== RECORDS PROVIDED ==
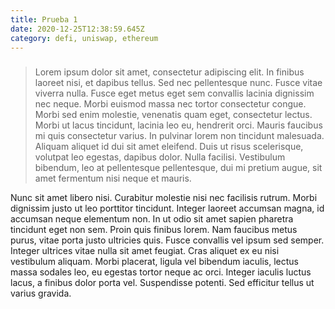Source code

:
 ```yaml
---
title: Prueba 1
date: 2020-12-25T12:38:59.645Z
category: defi, uniswap, ethereum
---
```

### <!--StartFragment-->

> Lorem ipsum dolor sit amet, consectetur adipiscing elit. In finibus laoreet nisi, et dapibus tellus. Sed nec pellentesque nunc. Fusce vitae viverra nulla. Fusce eget metus eget sem convallis lacinia dignissim nec neque. Morbi euismod massa nec tortor consectetur congue. Morbi sed enim molestie, venenatis quam eget, consectetur lectus. Morbi ut lacus tincidunt, lacinia leo eu, hendrerit orci. Mauris faucibus mi quis consectetur varius. In pulvinar lorem non tincidunt malesuada. Aliquam aliquet id dui sit amet eleifend. Duis ut risus scelerisque, volutpat leo egestas, dapibus dolor. Nulla facilisi. Vestibulum bibendum, leo at pellentesque pellentesque, dui mi pretium augue, sit amet fermentum nisi neque et mauris.

Nunc sit amet libero nisi. Curabitur molestie nisi nec facilisis rutrum. Morbi dignissim justo ut leo porttitor tincidunt. Integer laoreet accumsan magna, id accumsan neque elementum non. In ut odio sit amet sapien pharetra tincidunt eget non sem. Proin quis finibus lorem. Nam faucibus metus purus, vitae porta justo ultricies quis. Fusce convallis vel ipsum sed semper. Integer ultrices vitae nulla sit amet feugiat. Cras aliquet ex eu nisi vestibulum aliquam. Morbi placerat, ligula vel bibendum iaculis, lectus massa sodales leo, eu egestas tortor neque ac orci. Integer iaculis luctus lacus, a finibus dolor porta vel. Suspendisse potenti. Sed efficitur tellus ut varius gravida.

<!--EndFragment-->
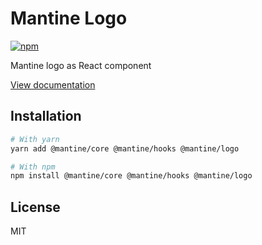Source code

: # Mantine Logo

[![npm](https://img.shields.io/npm/dm/@mantine/ds)](https://www.npmjs.com/package/@mantine/ds)

Mantine logo as React component

[View documentation](https://mantine.dev/)

## Installation

```bash
# With yarn
yarn add @mantine/core @mantine/hooks @mantine/logo

# With npm
npm install @mantine/core @mantine/hooks @mantine/logo
```

## License

MIT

== WHAT TO WORK ON ==
Output only the lines from the start of the data through the line that holds "### <!--StartFragment-->". Keep them exact and leave the pictures out.

== RESPONSE TO THIS EXERCISE ==
Source code

:
 ```yaml
---
title: Prueba 1
date: 2020-12-25T12:38:59.645Z
category: defi, uniswap, ethereum
---
```

### <!--StartFragment-->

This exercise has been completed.